Fig. 3. Typical DIC results of the distortion-induced fatigue specimen visualized in terms of a) strain and b) displacement
5.2. Horizontal Branch Characterization Results Horizontal branch relative displacement along the crack path is presented in Fig. 4a for all load cases. Calculated convergence values are shown in Fig. 4b. In the figures the actual crack length of 75.1 mm (2.95 in.) is represented by a vertical dotted line. It should be noted that displacements caused by load case 1 were extremely small, causing extreme variation in convergence values. Due to this, load case 1 convergence values are not presented. Using 90% and 95% convergence, crack lengths were predicted and compared with the optically measured length. The predicted crack lengths and error, expressed as a percentage, are presented in Table 2. Using a value of 90% convergence under-predicted crack lengths by an average of 27%. The 95% convergence performed much better for the horizontal branch, under-predicting crack length by an average of only 10%.

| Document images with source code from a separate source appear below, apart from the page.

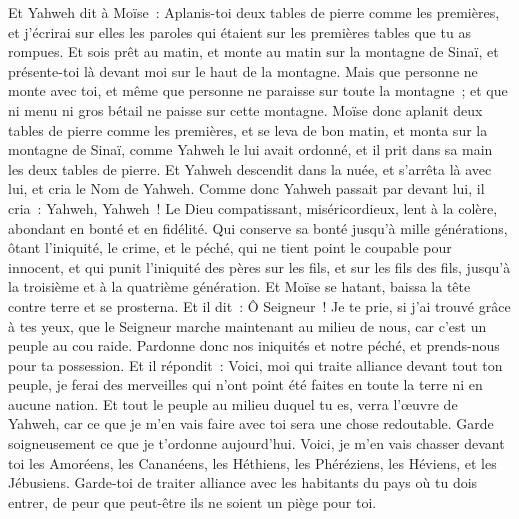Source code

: \begin{multicols}{2}
\VerseOne{}Et Yahweh dit à Moïse~: Aplanis-toi deux tables de pierre comme les premières, et j'écrirai sur elles les paroles qui étaient sur les premières tables que tu as rompues.
Et sois prêt au matin, et monte au matin sur la montagne de Sinaï, et présente-toi là devant moi sur le haut de la montagne.
Mais que personne ne monte avec toi, et même que personne ne paraisse sur toute la montagne~; et que ni menu ni gros bétail ne paisse sur cette montagne.
Moïse donc aplanit deux tables de pierre comme les premières, et se leva de bon matin, et monta sur la montagne de Sinaï, comme Yahweh le lui avait ordonné, et il prit dans sa main les deux tables de pierre.
Et Yahweh descendit dans la nuée, et s'arrêta là avec lui, et cria le Nom de Yahweh.
Comme donc Yahweh passait par devant lui, il cria~: Yahweh, Yahweh~! Le Dieu compatissant, miséricordieux, lent à la colère, abondant en bonté et en fidélité.
Qui conserve sa bonté jusqu'à mille générations, ôtant l'iniquité, le crime, et le péché, qui ne tient point le coupable pour innocent, et qui punit l'iniquité des pères sur les fils, et sur les fils des fils, jusqu'à la troisième et à la quatrième génération.
Et Moïse se hatant, baissa la tête contre terre et se prosterna. 
Et il dit~: Ô Seigneur~! Je te prie, si j'ai trouvé grâce à tes yeux, que le Seigneur marche maintenant au milieu de nous, car c'est un peuple au cou raide. Pardonne donc nos iniquités et notre péché, et prends-nous pour ta possession.
Et il répondit~: Voici, moi qui traite alliance devant tout ton peuple, je ferai des merveilles qui n'ont point été faites en toute la terre ni en aucune nation. Et tout le peuple au milieu duquel tu es, verra l'œuvre de Yahweh, car ce que je m'en vais faire avec toi sera une chose redoutable.
Garde soigneusement ce que je t'ordonne aujourd'hui. Voici, je m'en vais chasser devant toi les Amoréens, les Cananéens, les Héthiens, les Phéréziens, les Héviens, et les Jébusiens.
Garde-toi de traiter alliance avec les habitants du pays où tu dois entrer, de peur que peut-être ils ne soient un piège pour toi.

\end{multicols}
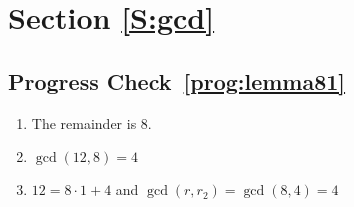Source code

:\section*{Section \ref{S:gcd}}
\subsection*{Progress Check~\ref{prog:lemma81}}
\begin{multicols}{2}
\begin{enumerate}
\item The remainder is 8.
\item $\gcd(12, 8) = 4$
\item $12 = 8 \cdot 1 + 4$ and $\gcd(r, r_2) = \gcd(8, 4) = 4$
\end{enumerate}
\end{multicols}


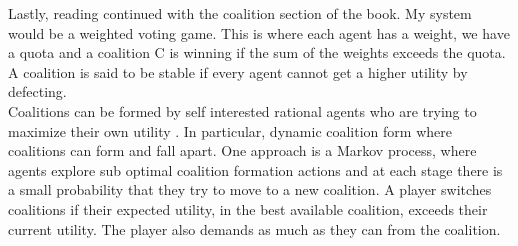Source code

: Lastly, reading continued with the coalition section of the book. My system would be a weighted voting game. This is where each agent has a weight, we have a quota and a coalition C is winning if the sum of the weights exceeds the quota. A coalition is said to be stable if every agent cannot get a higher utility by defecting. \\
Coalitions can be formed by self interested rational agents who are trying to maximize their own utility \citep{Chalkiadakis:2012:pdflatex}. In particular, dynamic coalition form where coalitions can form and fall apart. One approach is a Markov process, where agents explore sub optimal coalition formation actions and at each stage there is a small probability that they try to move to a new coalition. A player switches coalitions if their expected utility, in the best available coalition, exceeds their current utility. The player also demands as much as they can from the coalition.
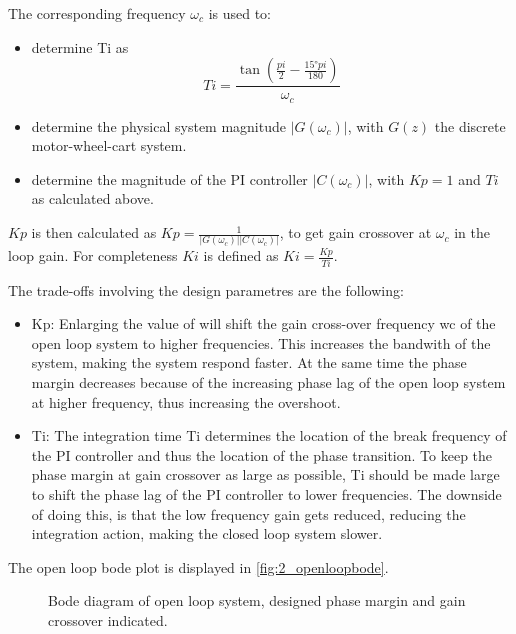 \documentclass[a4paper]{article}
\newcommand{\newpar}{\vspace{.3cm}\noindent}
\begin{document}
\newpar
The corresponding frequency \(\omega_{c}\) is used to:

\begin{itemize}
    \item determine Ti as 
        \begin{equation}
            Ti = \frac{\tan \left( \frac{pi}{2} - \frac{15° pi}{180} \right)}{\omega_{c}}
        \end{equation}
    \item determine the physical system magnitude \( |G(\omega_{c})| \), with \(G(z)\) the discrete motor-wheel-cart system.
    \item determine the magnitude of the PI controller \( |C(\omega_{c})| \), with \(Kp = 1\) and \(Ti\) as calculated above.
\end{itemize}

\newpar
\(Kp\) is then calculated as \(Kp = \frac{1}{|G(\omega_{c})||C(\omega_{c})|} \), to get gain crossover at \(\omega_{c} \) in the loop gain. For completeness \(Ki\) is defined as \(Ki = \frac{Kp}{Ti} \).

\newpar
The trade-offs involving the design parametres are the following:

\begin{itemize}
    \item Kp: Enlarging the value of will shift the gain cross-over frequency wc of the open loop system to higher frequencies. This increases the bandwith of the system, making the system respond faster. At the same time the phase margin decreases because of the increasing phase lag of the open loop system at higher frequency, thus increasing the overshoot.
    \item Ti: The integration time Ti determines the location of the break frequency of the PI controller and thus the location of the phase transition. To keep the phase margin at gain crossover as large as possible, Ti should be made large to shift the phase lag of the PI controller to lower frequencies. The downside of doing this, is that the low frequency gain gets reduced, reducing the integration action, making the closed loop system slower.
\end{itemize}

\newpar
The open loop bode plot is displayed in \autoref{fig:2_openloopbode}.

\begin{figure}[H]
    \caption{Bode diagram of open loop system, designed phase margin and gain crossover indicated.}
    \label{fig:2_openloopbode}
\end{figure}
\end{document}
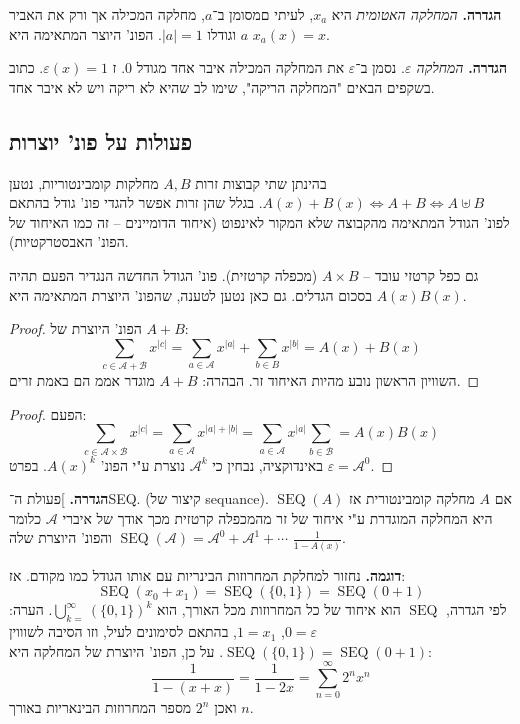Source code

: \documentclass[]{article}
\newcommand\ac    {\mathcal{A}}
\newcommand\bc    {\mathcal{B}}
\newcommand\epsi  {\varepsilon}
\DeclareMathOperator\seq   {SEQ}
\renewcommand\inf {\infty}
\begin{document}
	\textbf{הגדרה. }\textit{המחלקה האטומית} היא $x_a$, לעיתי םמסומן ב־$a$, מחלקה המכילה אך ורק את האביר $a$ וגודלו $|a| = 1$. הפונ' היוצר המתאימה היא $x_a(x) = x$. 
	
	\textbf{הגדרה. }\textit{המחלקה $\epsi$}. נסמן ב־$\epsi$ את המחלקה המכילה איבר אחד מגודל $0$. ז $\epsi(x) = 1$. כתוב בשקפים הבאים "המחלקה הריקה", שימו לב שהיא לא ריקה ויש לא איבר אחד. 
	
	\subsection{פעולות על פונ' יוצרות}
	בהינתן שתי קבוצות זרות $A, B$ מחלקות קומבינטוריות, נטען $A(x) + B(x) \iff A + B \iff A \uplus B$. בגלל שהן זרות אפשר להגדי פונ' גודל בהתאם לפונ' הגודל המתאימה מהקבוצה שלא המקור לאינפוט (איחוד הדומיינים – זה כמו האיחוד של הפונ' האבסטרקטיות). 
	
	גם כפל קרטזי עובד – $A \times B$ (מכפלה קרטזית). פונ' הגודל החדשה הנגדיר הפעם תהיה בסכום הגדלים. גם כאן נטען לטענה, שהפונ' היוצרת המתאימה היא $A(x)B(x)$. 
	
	\begin{proof}
		הפונ' היוצרת של $A +B$: 
		\[ \sum_{c \in \ac + \bc} x^{|c|} = \sum_{a \in \ac} x^{|a|} + \sum_{b \in B} x^{|b|} = A(x) + B(x) \]
		השוויון הראשון נובע מהיות האיחוד זר. הבהרה: $A + B$ מוגדר אממ הם באמת זרים. 
	\end{proof}
	\begin{proof}
		הפעם: 
		\[ \sum_{c \in \ac \times \bc} x^{|c|} = \sum_{a \in \ac} x^{|a| + |b|} = \sum_{a \in \ac} x^{|a|} \sum_{b \in \bc} = A(x)B(x) \]
		באינדוקציה, נבחין כי $\ac^k$ נוצרת ע"י הפונ' $A(x)^{k}$. בפרט $\epsi = \ac^{0}$. 
	\end{proof}
	
	\textbf{הגדרה. }]פעולת ה־SEQ. (קיצור של sequance). אם $A$ מחלקה קומבינטורית אז $\seq(A)$ היא המחלקה המוגדרת ע"י איחוד של זר מהמכפלה קרטזית מכך אודך של איברי $\ac$ כלומר 
	$\seq(\ac) = \ac^{0} + \ac^{1} + \cdots$
	והפונ' היוצרת שלה $\frac{1}{1 - A(x)}$. 
	
	\textbf{דוגמה. }נחזור למחלקת המחרוזות הבינריות עם אותו הגודל כמו מקודם. אז: 
	\[ \seq(x_0 + x_1) = \seq(\{0, 1\}) = \seq(0 + 1) \]
	לפי הגדרה, $\seq$ הוא איחוד של כל המחרוזות מכל האורך, הוא $\bigcup_{k = }^{\inf} (\{0, 1\})^{k}$. הערה: $0 = \epsi$, $1 =  x_1$, בהתאם לסימונים לעיל, וזו הסיבה לשוווין $\seq(\{0, 1\})  = \seq(0 + 1)$. על כן, הפונ' היוצרת של המחלקה היא:
	 \[ \frac{1}{1 - (x + x)} = \frac{1}{1 - 2x} = \sum_{n = 0}^{\inf}2^{n}x^{n} \]
	 ואכן $2^n$ מספר המחרוזות הבינאריות באורך $n$. 
	 
\end{document}
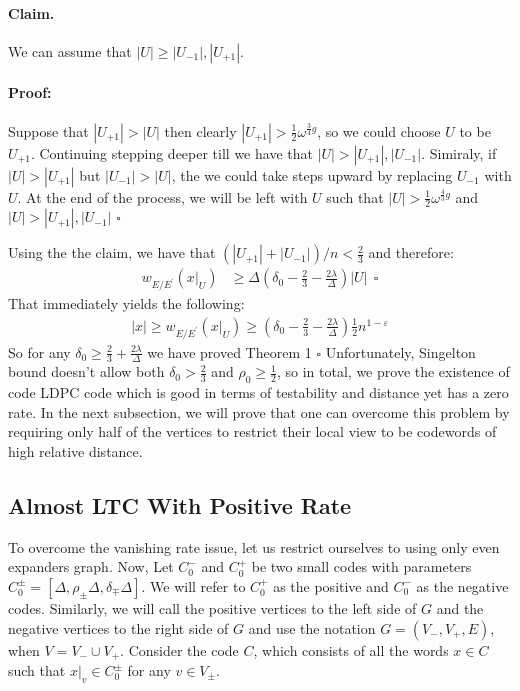 \documentclass{article}
\begin{document}
\begin{multicols*}{2}
\paragraph{Claim.} We can assume that $|U| \ge |U_{-1}|, |U_{+1}|$. 
\paragraph{Proof:} Suppose that $|U_{+1}| > |U|$ then clearly $|U_{+1}| > \frac{1}{2}\omega^{\frac{3}{4}g} $, so we could choose $U$ to be $U_{+1}$. Continuing stepping deeper till we have that $|U| > |U_{+1}|, |U_{-1}|$. Simiraly, if $|U| > |U_{+1}|$ but $|U_{-1}| > |U|$, the we could take steps upward by replacing $U_{-1}$ with $U$. At the end of the process, we will be left with $U$ such that $|U| > \frac{1}{2}\omega^{\frac{4}{3}g}$ and $|U| > |U_{+1}|, |U_{-1}|$ $\square$

Using the the claim, we have that $\left( |U_{+1}| + |U_{-1}| \right)/n <\frac{2}{3} $ and therefore:
\begin{equation*}
  \begin{split}
    w_{E/E^{\prime}}\left( x|_{U} \right) & \ge \Delta\left( \delta_{0} - \frac{2}{3} - \frac{2\lambda}{\Delta} \right)|U| \ \  \square 
  \end{split}
\end{equation*}
That immediately yields the following: 
\begin{equation*}
  \begin{split}
    |x| \ge  w_{E/E^{\prime}}\left( x|_{U} \right) \ge \left( \delta_{0} - \frac{2}{3} - \frac{2\lambda}{\Delta} \right)\frac{1}{2}n^{1-\varepsilon} 
  \end{split}
\end{equation*}
So for any $\delta_0 \ge \frac{2}{3} + \frac{2\lambda}{\Delta} $ we have proved Theorem 1 $\square$
Unfortunately, Singelton bound doesn't allow both $\delta_0 > \frac{2}{3}$ and $\rho_0 \ge \frac{1}{2}$, so in total, we prove the existence of code LDPC code which is good in terms of testability and distance yet has a zero rate. In the next subsection, we will prove that one can overcome this problem by requiring only half of the vertices to restrict their local view to be codewords of high relative distance. 
\subsection{ Almost LTC With Positive Rate } 
To overcome the vanishing rate issue, let us restrict ourselves to using only even expanders graph. Now, Let $C_{0}^{-}$ and $C_{0}^{+}$ be two small codes with parameters $C_{0}^{\pm} = [\Delta, \rho_{\pm}\Delta, \delta_{\mp}\Delta]$. We will refer to $C_{0}^{+}$ as the positive and $C_{0}^{-}$ as the negative codes. Similarly, we will call the positive vertices to the left side of $G$ and the negative vertices to the right side of $G$ and use the notation $G = \left( V_{-}, V_{+}, E \right)$, when $V = V_{-} \cup V_{+}$. 
Consider the code $C$, which consists of all the words $x\in C$ such that $x|_{v} \in C_{0}^{\pm}$ for any $v \in V_{\pm}$.

\end{multicols*}
\end{document}
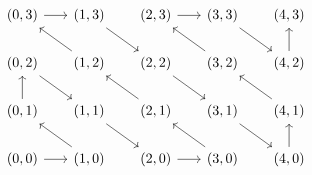 \[
  \begin{tikzcd}[row sep=1.7em, column sep=1.7em]
  (0,3) \arrow[r]  & (1,3) \arrow[dr] & (2,3) \arrow[r]  & (3,3) \arrow[dr] & (4,3) \\
  (0,2) \arrow[dr] & (1,2) \arrow[ul] & (2,2) \arrow[dr] & (3,2) \arrow[ul] & (4,2) \arrow[u] \\
  (0,1) \arrow[u]  & (1,1) \arrow[dr] & (2,1) \arrow[ul] & (3,1) \arrow[dr] & (4,1) \arrow[ul] \\
  (0,0) \arrow[r]  & (1,0) \arrow[ul] & (2,0) \arrow[r]  & (3,0) \arrow[ul] & (4,0) \arrow[u]
  \end{tikzcd}
\]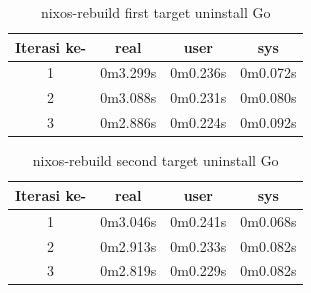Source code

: \documentclass[10pt,twoside]{report}
\begin{document}
\begin{adjustwidth}{20pt}{}
	\begin{table}[H]
		\caption{nixos-rebuild first target uninstall Go}
		\begin{center}
			\begin{tabular}[c]{|c|c|c|c|}
				\hline
				\multicolumn{1}{|c|}{\textbf{Iterasi ke-}} &
				\multicolumn{1}{c|}{\textbf{real}}         &
				\multicolumn{1}{c|}{\textbf{user}}         &
				\multicolumn{1}{c|}{\textbf{sys}}                                           \\
				\hline
				1                                          & 0m3.299s & 0m0.236s & 0m0.072s \\
				\hline
				2                                          & 0m3.088s & 0m0.231s & 0m0.080s \\
				\hline
				3                                          & 0m2.886s & 0m0.224s & 0m0.092s \\
				\hline
			\end{tabular}
		\end{center}
	\end{table}
	\vspace{-5mm}
	\begin{table}[H]
		\caption{nixos-rebuild second target uninstall Go}
		\begin{center}
			\begin{tabular}[c]{|c|c|c|c|}
				\hline
				\multicolumn{1}{|c|}{\textbf{Iterasi ke-}} &
				\multicolumn{1}{c|}{\textbf{real}}         &
				\multicolumn{1}{c|}{\textbf{user}}         &
				\multicolumn{1}{c|}{\textbf{sys}}                                           \\
				\hline
				1                                          & 0m3.046s & 0m0.241s & 0m0.068s \\
				\hline
				2                                          & 0m2.913s & 0m0.233s & 0m0.082s \\
				\hline
				3                                          & 0m2.819s & 0m0.229s & 0m0.082s \\
				\hline
			\end{tabular}
		\end{center}
	\end{table}

\end{adjustwidth}
\end{document}
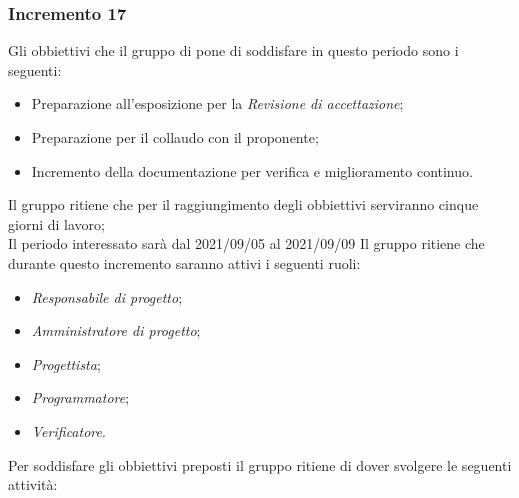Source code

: \subsubsection{Incremento 17}
Gli obbiettivi che il gruppo di pone di soddisfare in questo periodo sono i seguenti:
\begin{itemize}
    \item Preparazione all'esposizione per la \textit{Revisione di accettazione};
    \item Preparazione per il collaudo con il proponente;
    \item Incremento della documentazione per verifica e miglioramento continuo.
\end{itemize}
Il gruppo ritiene che per il raggiungimento degli obbiettivi serviranno cinque giorni di lavoro;\\
Il periodo interessato sarà dal 2021/09/05 al 2021/09/09
Il gruppo ritiene che durante questo incremento saranno attivi i seguenti ruoli:
\begin{itemize}
    \item \textit{Responsabile di progetto};
    \item \textit{Amministratore di progetto};
    \item \textit{Progettista};
    \item \textit{Programmatore};
    \item \textit{Verificatore}.
\end{itemize}
Per soddisfare gli obbiettivi preposti il gruppo ritiene di dover svolgere le seguenti attività:
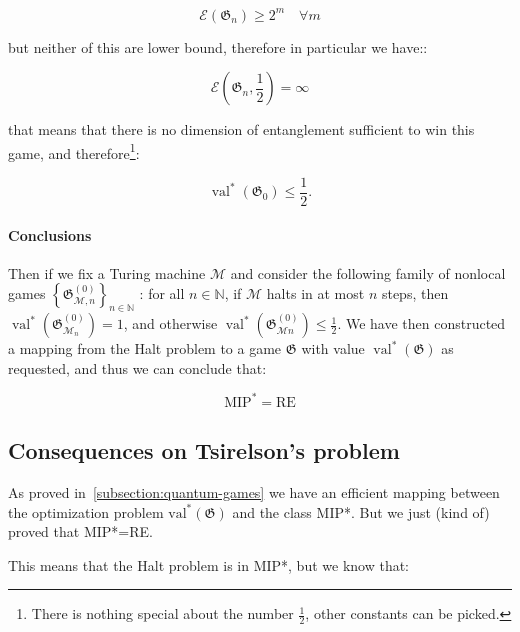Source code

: \begin{equation}
    \mathscr{E}\left(\mathfrak{G}_{n}\right) \geq 2^m \quad \forall m
\end{equation}

but neither of this are lower bound, therefore in particular we have::

\begin{equation}
    \mathscr{E}\left(\mathfrak{G}_{n}, \frac{1}{2}\right) = \infty
\end{equation}

that means that there is no dimension of entanglement sufficient to win this game, and therefore\footnote{There is nothing special about the number $\frac{1}{2}$, other constants can be picked.}:

\begin{equation}
    \operatorname{val}^{*}(\mathfrak{G}_0) \leq \frac{1}{2}.
\end{equation}
\paragraph{Conclusions}
Then if we fix a Turing machine $\mathcal{M}$ and consider the following family of nonlocal games $\left\{\mathfrak{G}_{\mathcal{M}, n}^{(0)}\right\}_{n \in \mathbb{N}}$ : for all $n \in \mathbb{N}$, if $\mathcal{M}$ halts in at most $n$ steps, then $\operatorname{val}^{*}\left(\mathfrak{G}_{\mathcal{M}_{n}}^{(0)}\right)=1$, and otherwise $\operatorname{val}^{*}\left(\mathfrak{G}_{\mathcal{M} n}^{(0)}\right) \leq \frac{1}{2}$.
We have then constructed a mapping from the Halt problem to a game $\mathfrak{G}$ with value $\operatorname{val}^{*}(\mathfrak{G})$ as requested, and thus we can conclude that:
\begin{theorem}
\begin{equation}
\text{MIP}^{*} = \text{RE}
\end{equation}
\end{theorem}

\subsection{Consequences on Tsirelson's problem}
As proved in~\ref{subsection:quantum-games} we have an efficient mapping between the optimization problem $\operatorname{val^{*}}(\mathfrak{G})$ and the class MIP*. But we just (kind of) proved that MIP*=RE.

This means that the Halt problem is in MIP*, but we know that:

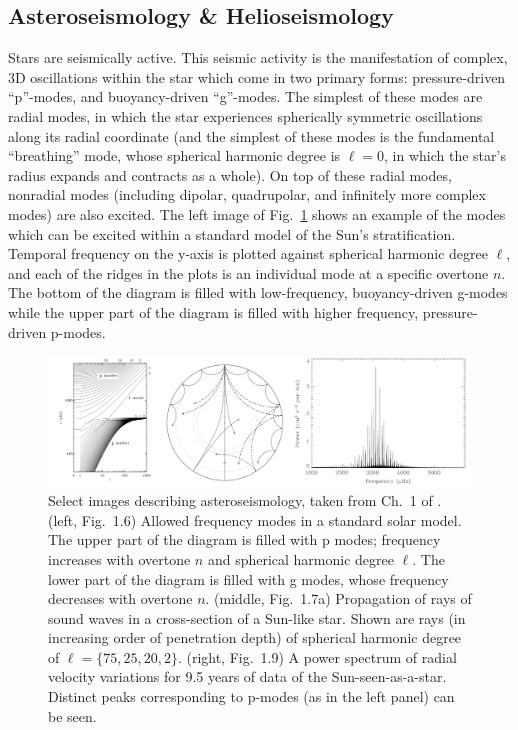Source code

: \subsection{Asteroseismology \& Helioseismology}
\label{sct:asteroseismology}
Stars are seismically active.
This seismic activity is the manifestation of complex, 3D oscillations within the star which come in two primary forms: pressure-driven ``p''-modes, and buoyancy-driven ``g''-modes.
The simplest of these modes are radial modes, in which the star experiences spherically symmetric oscillations along its radial coordinate (and the simplest of these modes is the fundamental ``breathing'' mode, whose spherical harmonic degree is $\ell = 0$, in which the star's radius expands and contracts as a whole).
On top of these radial modes, nonradial modes (including dipolar, quadrupolar, and infinitely more complex modes) are also excited.
The left image of Fig.~\ref{fig:asteroseismology} shows an example of the modes which can be excited within a standard model of the Sun's stratification.
Temporal frequency on the y-axis is plotted against spherical harmonic degree $\ell$, and each of the ridges in the plots is an individual mode at a specific overtone $n$.
The bottom of the diagram is filled with low-frequency, buoyancy-driven g-modes while the upper part of the diagram is filled with higher frequency, pressure-driven p-modes.

\begin{figure}[t!]
\includegraphics[width=\textwidth]{./figs/intro/asteroseismology.pdf}
\caption[Introduction to Asteroseismology.]
{
	Select images describing asteroseismology, taken from Ch.~1 of \citet{aerts&all2010}.
	(left, Fig.~1.6) Allowed frequency modes in a standard solar model.
	The upper part of the diagram is filled with p modes; frequency increases with overtone $n$ and spherical harmonic degree $\ell$.
	The lower part of the diagram is filled with g modes, whose frequency decreases with overtone $n$.
	(middle, Fig.~1.7a) Propagation of rays of sound waves in a cross-section of a Sun-like star.
	Shown are rays (in increasing order of penetration depth) of spherical harmonic degree of $\ell = \{75, 25, 20, 2\}$.
	(right, Fig.~1.9) A power spectrum of radial velocity variations for 9.5 years of data of the Sun-seen-as-a-star.
	Distinct peaks corresponding to p-modes (as in the left panel) can be seen.
	\label{fig:asteroseismology} 
}
\end{figure}

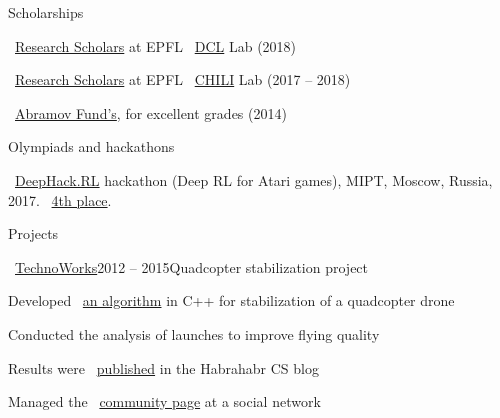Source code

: \documentclass{resume} %
\begin{document}
\begin{rSection}{Scholarships}
\vspace{-1em}
\item \faExternalLink~\href{https://ic.epfl.ch/ResearchScholars}{Research Scholars} at EPFL \faExternalLink~\href{http://dcl.epfl.ch}{DCL} Lab (2018)
\item \faExternalLink~\href{https://ic.epfl.ch/ResearchScholars}{Research Scholars} at EPFL \faExternalLink~\href{http://chili.epfl.ch}{CHILI} Lab (2017 -- 2018)
\item \faExternalLink~\href{http://phystech-foundation.org/}{Abramov Fund's}, for excellent grades (2014)
\end{rSection}


\begin{rSection}{Olympiads and hackathons}
\vspace{-1em}
\item \faExternalLink~\href{http://web.archive.org/web/20170224094223/http://rl.deephack.me/}{DeepHack.RL} hackathon (Deep RL for Atari games), MIPT, Moscow, Russia, 2017. \faExternalLink~\href{https://github.com/sergeivolodin/deephack.rl}{4th place}.
\end{rSection}

\begin{rSection}{Projects}
	\begin{rSubsection}{\faExternalLink~\href{http://web.archive.org/web/20150626102512/http://technoworks.ru:80/}{TechnoWorks}}{2012 -- 2015}{Quadcopter stabilization project}{}
		\item Developed \faExternalLink~\href{https://github.com/it-workshop/Quadrocopter}{an algorithm} in C++ for stabilization of a quadcopter drone
		\item Conducted the analysis of launches to improve flying quality
		\item Results were \faExternalLink~\href{http://web.archive.org/web/20141016114551/http://habrahabr.ru/company/technoworks/blog/216437/}{published} in the Habrahabr CS blog
		\item Managed the \faExternalLink~\href{https://vk.com/technoworks}{community page} at a social network
	\end{rSubsection}
\end{rSection}
\end{document}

Fig. 4. Horizontal branch a) Relative displacement and b) Convergence of relative displacement
5.3. Vertical Branch Characterization Results Relative displacement along the vertical branch crack path for all load cases is shown in Fig. 5a, and convergence values are presented in Fig. 5b. The optically measured crack length of 90.3 mm (3.55 in.) is indicated by the vertical dotted lines. Again, load case 1 convergence values are not presented as small displacements cause extreme variability. It can be seen that for most load cases relative displacement values approach zero well before the tip of the crack causing convergence values to greatly under-predict crack length.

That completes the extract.